El profesor parecía decepcionado.
–No, a nadie.
Pendergast arqueó las cejas de sorpresa.
–Es que no tenían mucho trato. No recuerdo haberle oído mencionar a nadie.
–Lástima. Y ¿dice que Beckmann se fue a Europa en 1974, justo después de licenciarse, y que desde entonces no ha sabido nada de él?
–Bueno, a finales de agosto de ese año me llegó una nota desde Escocia. Estaba a punto de irse de una especie de comuna agraria y de viajar a Italia. Tuve la sensación de que era una etapa por la que tenía que pasar, no sé si me entiende. Para serle sincero, hace más de una década que esperaba ver su nombre en alguna revista, u oír que inauguraba alguna exposición. De hecho, nunca le he olvidado. Mire, señor Pendergast, le estaría muy agradecido si pudiera contarme algo sobre él.
Pendergast guardó silencio.
–Sería una irregularidad muy grande, y…
No acabó la frase.
D'Agosta no pudo disimular una sonrisa. Ante el fracaso del halago, Pendergast había cambiado de estrategia. Al ver que Ponsonby mordía el anzuelo, el agente dijo:
–Murió alcohólico en un hotelucho de Yonkers. Fue enterrado en el cementerio de pobres.
El profesor soltó la cerilla encendida con cara de susto.

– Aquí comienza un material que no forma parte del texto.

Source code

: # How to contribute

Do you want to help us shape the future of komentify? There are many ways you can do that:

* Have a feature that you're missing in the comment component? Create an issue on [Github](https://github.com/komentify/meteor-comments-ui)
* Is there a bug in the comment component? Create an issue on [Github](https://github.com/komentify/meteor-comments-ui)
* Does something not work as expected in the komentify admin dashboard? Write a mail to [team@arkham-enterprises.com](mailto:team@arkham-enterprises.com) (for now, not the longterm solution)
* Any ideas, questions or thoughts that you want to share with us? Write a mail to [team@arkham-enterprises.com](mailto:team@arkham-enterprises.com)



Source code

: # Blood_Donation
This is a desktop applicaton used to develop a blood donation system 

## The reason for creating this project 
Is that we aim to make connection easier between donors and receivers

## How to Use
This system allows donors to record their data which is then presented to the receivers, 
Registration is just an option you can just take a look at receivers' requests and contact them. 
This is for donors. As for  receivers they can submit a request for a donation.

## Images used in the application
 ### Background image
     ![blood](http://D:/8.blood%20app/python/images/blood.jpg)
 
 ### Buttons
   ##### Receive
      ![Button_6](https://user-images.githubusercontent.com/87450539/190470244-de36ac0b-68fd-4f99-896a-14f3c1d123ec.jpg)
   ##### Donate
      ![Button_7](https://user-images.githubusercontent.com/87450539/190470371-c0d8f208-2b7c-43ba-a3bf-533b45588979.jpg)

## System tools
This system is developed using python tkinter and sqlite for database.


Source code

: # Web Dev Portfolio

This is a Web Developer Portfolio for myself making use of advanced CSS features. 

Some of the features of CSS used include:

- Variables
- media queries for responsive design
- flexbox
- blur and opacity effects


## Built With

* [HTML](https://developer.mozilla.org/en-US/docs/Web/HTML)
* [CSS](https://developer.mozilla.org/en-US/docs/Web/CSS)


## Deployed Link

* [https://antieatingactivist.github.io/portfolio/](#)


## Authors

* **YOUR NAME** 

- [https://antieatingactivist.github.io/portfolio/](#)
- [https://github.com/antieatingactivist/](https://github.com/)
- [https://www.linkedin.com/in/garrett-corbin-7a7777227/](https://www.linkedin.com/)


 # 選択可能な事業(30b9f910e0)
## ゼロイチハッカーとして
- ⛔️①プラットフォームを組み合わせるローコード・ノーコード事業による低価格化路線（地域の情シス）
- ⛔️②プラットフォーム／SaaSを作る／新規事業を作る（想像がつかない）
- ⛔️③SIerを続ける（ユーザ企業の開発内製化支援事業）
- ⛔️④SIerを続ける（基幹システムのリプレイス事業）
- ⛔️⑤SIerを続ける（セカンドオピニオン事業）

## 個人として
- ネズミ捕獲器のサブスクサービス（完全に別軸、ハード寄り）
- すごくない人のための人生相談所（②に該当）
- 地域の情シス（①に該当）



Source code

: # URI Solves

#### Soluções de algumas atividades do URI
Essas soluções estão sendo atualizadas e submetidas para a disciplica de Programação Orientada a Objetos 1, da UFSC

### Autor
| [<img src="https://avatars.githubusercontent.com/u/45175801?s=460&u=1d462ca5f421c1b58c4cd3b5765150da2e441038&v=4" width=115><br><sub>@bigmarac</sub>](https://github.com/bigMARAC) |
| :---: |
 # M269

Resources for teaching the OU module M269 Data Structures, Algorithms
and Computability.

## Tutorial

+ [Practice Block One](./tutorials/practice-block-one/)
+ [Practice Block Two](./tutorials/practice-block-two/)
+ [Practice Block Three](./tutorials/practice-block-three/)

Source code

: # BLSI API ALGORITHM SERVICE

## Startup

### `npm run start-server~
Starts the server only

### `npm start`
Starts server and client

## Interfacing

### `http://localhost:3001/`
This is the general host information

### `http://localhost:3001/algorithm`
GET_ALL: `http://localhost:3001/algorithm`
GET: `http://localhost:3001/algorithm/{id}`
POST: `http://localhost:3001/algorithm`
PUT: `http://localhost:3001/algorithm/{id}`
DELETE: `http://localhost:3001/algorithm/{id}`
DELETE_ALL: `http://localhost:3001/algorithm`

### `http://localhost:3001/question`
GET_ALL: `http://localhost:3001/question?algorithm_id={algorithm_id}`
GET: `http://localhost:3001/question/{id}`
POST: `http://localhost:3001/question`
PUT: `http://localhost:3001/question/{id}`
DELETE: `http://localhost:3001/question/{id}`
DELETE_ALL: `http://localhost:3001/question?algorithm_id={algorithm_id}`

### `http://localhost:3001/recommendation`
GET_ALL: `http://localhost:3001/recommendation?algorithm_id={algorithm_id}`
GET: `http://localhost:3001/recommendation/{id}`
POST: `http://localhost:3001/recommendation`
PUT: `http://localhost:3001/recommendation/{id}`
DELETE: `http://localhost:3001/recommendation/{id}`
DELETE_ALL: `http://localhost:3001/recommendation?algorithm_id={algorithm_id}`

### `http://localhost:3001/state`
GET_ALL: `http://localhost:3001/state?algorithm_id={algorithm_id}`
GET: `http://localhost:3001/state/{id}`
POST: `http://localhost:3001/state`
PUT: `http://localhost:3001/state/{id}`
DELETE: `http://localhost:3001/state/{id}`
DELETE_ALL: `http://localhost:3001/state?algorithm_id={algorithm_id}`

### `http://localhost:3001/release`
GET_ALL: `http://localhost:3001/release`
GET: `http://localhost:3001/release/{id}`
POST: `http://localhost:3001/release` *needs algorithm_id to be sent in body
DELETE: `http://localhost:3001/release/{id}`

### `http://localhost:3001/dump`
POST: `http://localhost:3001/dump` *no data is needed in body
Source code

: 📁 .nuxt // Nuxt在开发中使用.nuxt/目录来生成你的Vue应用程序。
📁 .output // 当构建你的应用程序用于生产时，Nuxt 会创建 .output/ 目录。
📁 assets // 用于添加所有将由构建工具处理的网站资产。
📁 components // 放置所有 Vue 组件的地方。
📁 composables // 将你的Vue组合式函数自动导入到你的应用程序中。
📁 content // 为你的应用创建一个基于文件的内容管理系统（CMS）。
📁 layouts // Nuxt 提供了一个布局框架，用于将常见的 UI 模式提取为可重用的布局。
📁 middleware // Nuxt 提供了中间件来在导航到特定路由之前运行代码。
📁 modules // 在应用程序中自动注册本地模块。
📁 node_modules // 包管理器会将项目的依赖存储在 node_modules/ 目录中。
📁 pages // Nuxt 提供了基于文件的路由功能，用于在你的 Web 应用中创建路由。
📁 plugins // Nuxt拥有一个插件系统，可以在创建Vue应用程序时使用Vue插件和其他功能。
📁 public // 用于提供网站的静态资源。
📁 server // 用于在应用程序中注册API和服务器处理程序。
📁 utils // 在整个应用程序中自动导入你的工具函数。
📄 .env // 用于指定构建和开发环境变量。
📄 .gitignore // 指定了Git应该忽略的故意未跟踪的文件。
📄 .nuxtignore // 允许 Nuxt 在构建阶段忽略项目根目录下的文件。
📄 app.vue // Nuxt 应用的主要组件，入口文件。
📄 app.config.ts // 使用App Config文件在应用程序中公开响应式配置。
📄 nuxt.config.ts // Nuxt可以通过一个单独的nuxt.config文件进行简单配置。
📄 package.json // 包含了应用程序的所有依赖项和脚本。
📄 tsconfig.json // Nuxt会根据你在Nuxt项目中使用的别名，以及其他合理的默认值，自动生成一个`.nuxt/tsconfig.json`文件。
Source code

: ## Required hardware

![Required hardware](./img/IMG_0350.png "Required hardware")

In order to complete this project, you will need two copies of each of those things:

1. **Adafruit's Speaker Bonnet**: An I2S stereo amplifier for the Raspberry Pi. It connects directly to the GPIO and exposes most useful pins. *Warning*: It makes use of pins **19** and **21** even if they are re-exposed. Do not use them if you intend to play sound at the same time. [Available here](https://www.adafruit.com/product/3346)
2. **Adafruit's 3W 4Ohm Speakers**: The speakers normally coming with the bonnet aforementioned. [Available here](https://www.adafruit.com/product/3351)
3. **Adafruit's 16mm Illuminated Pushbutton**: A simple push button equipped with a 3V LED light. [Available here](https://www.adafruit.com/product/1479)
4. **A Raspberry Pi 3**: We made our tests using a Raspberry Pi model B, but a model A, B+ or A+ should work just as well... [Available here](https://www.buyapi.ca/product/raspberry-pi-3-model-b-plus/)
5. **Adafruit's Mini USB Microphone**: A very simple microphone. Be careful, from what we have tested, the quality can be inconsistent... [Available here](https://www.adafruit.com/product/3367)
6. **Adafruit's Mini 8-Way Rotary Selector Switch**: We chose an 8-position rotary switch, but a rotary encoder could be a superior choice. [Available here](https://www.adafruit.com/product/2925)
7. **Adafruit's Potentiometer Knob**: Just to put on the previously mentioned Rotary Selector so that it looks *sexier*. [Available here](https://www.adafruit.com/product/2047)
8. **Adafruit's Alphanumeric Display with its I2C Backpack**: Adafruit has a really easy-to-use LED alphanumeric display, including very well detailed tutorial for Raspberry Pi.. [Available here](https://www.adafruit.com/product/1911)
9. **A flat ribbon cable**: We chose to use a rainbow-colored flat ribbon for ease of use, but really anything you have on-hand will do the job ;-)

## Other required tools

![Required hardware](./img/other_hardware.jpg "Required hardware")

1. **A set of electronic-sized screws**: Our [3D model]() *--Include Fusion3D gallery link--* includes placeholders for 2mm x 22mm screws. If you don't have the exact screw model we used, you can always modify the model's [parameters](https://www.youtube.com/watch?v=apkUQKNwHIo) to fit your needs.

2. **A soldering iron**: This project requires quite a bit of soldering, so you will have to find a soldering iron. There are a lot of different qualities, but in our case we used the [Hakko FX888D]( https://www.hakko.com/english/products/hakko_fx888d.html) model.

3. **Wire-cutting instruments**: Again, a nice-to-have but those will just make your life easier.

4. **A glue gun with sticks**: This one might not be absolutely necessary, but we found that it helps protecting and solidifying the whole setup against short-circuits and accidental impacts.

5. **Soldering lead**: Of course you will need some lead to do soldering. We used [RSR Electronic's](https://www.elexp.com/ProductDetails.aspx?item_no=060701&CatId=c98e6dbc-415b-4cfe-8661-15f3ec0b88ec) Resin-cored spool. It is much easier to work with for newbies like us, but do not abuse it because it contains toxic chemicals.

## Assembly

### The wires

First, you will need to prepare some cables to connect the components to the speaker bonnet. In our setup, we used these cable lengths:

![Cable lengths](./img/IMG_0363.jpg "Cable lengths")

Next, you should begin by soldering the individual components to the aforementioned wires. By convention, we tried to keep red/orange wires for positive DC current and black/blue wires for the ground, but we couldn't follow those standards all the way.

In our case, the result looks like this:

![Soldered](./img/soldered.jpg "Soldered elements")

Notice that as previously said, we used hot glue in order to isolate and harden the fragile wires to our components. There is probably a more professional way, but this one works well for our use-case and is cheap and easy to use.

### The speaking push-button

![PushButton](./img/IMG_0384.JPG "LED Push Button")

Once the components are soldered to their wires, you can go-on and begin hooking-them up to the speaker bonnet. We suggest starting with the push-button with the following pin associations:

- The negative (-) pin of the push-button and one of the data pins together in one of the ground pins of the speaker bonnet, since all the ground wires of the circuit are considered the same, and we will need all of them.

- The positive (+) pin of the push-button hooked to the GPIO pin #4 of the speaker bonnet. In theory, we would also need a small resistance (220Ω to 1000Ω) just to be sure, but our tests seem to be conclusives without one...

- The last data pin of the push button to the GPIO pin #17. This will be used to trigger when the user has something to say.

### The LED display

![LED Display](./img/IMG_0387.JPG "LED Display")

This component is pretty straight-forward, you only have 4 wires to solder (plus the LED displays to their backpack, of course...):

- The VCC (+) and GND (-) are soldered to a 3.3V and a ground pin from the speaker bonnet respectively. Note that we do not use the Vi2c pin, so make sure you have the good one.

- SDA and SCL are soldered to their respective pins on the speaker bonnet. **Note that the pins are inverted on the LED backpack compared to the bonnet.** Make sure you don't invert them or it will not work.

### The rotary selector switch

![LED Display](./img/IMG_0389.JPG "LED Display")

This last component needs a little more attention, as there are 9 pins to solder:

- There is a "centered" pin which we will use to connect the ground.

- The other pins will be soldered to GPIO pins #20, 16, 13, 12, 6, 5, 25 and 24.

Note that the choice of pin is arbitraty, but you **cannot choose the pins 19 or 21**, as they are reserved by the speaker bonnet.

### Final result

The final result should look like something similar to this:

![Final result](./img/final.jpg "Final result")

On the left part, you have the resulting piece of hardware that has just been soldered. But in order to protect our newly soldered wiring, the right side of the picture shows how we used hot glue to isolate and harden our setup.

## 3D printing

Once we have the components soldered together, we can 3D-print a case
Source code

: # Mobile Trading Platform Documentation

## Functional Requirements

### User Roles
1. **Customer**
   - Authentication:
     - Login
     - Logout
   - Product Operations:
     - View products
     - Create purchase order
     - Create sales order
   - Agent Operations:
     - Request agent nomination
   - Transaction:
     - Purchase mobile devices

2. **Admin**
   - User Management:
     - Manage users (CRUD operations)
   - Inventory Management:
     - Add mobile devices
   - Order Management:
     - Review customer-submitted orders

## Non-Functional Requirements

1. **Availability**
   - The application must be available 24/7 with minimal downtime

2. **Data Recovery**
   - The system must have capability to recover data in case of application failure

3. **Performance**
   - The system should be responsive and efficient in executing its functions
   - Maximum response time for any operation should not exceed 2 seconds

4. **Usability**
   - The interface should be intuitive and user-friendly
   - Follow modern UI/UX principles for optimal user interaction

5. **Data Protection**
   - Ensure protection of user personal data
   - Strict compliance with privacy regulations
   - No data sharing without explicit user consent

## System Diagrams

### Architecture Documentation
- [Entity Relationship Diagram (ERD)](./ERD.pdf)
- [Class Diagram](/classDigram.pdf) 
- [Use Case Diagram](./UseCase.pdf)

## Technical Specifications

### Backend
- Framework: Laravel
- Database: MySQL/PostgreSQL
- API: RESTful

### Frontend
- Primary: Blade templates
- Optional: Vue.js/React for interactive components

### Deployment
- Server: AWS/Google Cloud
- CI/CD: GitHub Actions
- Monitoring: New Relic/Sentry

–¡Madre mía! No tenía ni idea.
–Muy trágico.
El profesor intentó disimular la impresión volviendo a abrir la caja de cerillas, pero el temblor de sus manos hizo que acabaran todas sobre el banco.
Pendergast le ayudó a recogerlas. El profesor las metió una a una en la caja, que temblaba, y guardó su pipa sin haberla encendido. D'Agosta quedó sorprendido al ver que se le empañaban los ojos.
–Con lo buen alumno que era… –murmuró Ponsonby.
Pendergast dejó que el silencio se prolongara un poco más. Luego sacó las Vidas de los pintores de Beckmann del bolsillo de su americana y enseñó el libro al profesor, quien lo cogió rápidamente y preguntó:
–¿De dónde lo ha sacado?
–Estaba entre los efectos personales del señor Beckmann.
–Es el libro que le regalé. –El profesor lo abrió por la guarda, y se le cayó la foto–. ¿Qué es esto? –preguntó, recogiéndola.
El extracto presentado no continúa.